We have several in-house laboratories, dedicated to our hardware focused research and development activities such as detector development, range verification using ionoacoustics and prompt gamma emission, MRI imaging and image guidance, development of targetry and instrumentation for laser accelerated ions and the research on a nuclear clock.
The laboratory infrastructure has been renovated during the last years and besides others, a focus has been set on the development of gaseous detectors. A new cleanroom is now available, featuring two areas with increasing cleanliness: The ISO 5 area (old class 100) hosts the material and personnel lock, an ultra-pure water installation, soldering and inspection stations, a fume hood and a large ultrasonic cleaner for detector components. The ISO 3 area (old class 1) is intended for detector assembly and works on open gaseous detectors, hosting a precision granite table.
The cleanroom is complemented by a preparatory laboratory, with access to the ultra-pure water system, a second precision granite table and fume hood.
We are profiting of a fixed gas mixing installation, capable of flexibly mixing noble gases such as Neon, Argon and Krypton with up to four additional quencher gases as Carbon Dioxide or Nitrogen. Wall outlets for the mixed gases are available in the cleanroom facilities and two additional general purpose laboratory rooms.
Equipment for our research on CMOS semiconductor detectors such as readout and trigger electronics, vacuum components and tooling is available in a general purpose laboratory room.

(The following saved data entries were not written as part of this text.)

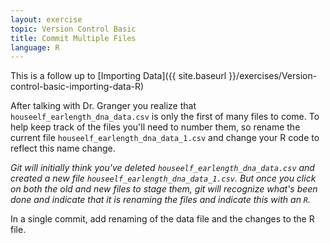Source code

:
 ```yaml
---
layout: exercise
topic: Version Control Basic
title: Commit Multiple Files
language: R
---
```


This is a follow up to
[Importing Data]({{ site.baseurl }}/exercises/Version-control-basic-importing-data-R)


After talking with Dr. Granger you realize that
`houseelf_earlength_dna_data.csv` is only the first of many files to come. To
help keep track of the files you'll need to number them, so rename the current
file `houseelf_earlength_dna_data_1.csv` and change your R code to reflect this
name change.

*Git will initially think you've deleted `houseelf_earlength_dna_data.csv` and
created a new file `houseelf_earlength_dna_data_1.csv`. But once you click on
both the old and new files to stage them, git will recognize what's been done
and indicate that it is renaming the files and indicate this with an `R`.*

In a single commit, add renaming of the data file and the changes to the R file.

We are testing and optimizing sensors, amplifiers and readout electronics for particle range determination using ionoacoustics in a laser-based test stand.

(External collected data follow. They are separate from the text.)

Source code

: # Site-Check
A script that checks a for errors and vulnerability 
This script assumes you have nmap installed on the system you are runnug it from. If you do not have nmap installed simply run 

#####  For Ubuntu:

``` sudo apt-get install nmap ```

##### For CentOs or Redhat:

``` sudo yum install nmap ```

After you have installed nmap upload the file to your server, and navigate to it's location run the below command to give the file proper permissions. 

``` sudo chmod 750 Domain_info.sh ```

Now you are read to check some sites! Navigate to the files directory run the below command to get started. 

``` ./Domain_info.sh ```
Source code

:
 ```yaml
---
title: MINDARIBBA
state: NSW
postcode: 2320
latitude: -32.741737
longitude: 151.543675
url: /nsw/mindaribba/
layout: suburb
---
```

An additional laboratory room is focused on the research related to image guidance and MRI such as e.g. the development of a precise, large-area PMMA and water phantom for MRI scanner calibration.
A laboratory is dedicated to the development and optimization of a Paul trap as positioning system for levitating, isolated microtargets for laser accelerated particle bunches. Further activities concern the characterization of magnetic fields of particle optics elements such as quadrupoles with high precision and testing interferometers for investigations on dynamics induced by energy deposition of short particle bunches in matter.
Compton camera related research on scintillators, semiconductor strip detectors and Silicon Photomultipliers is ongoing in a dedicated laboratory, equipped with the necessary diagnostics, electronics and tooling, including the possibility to work with sealed and calibration radioactive sources, mounted on a scanning system.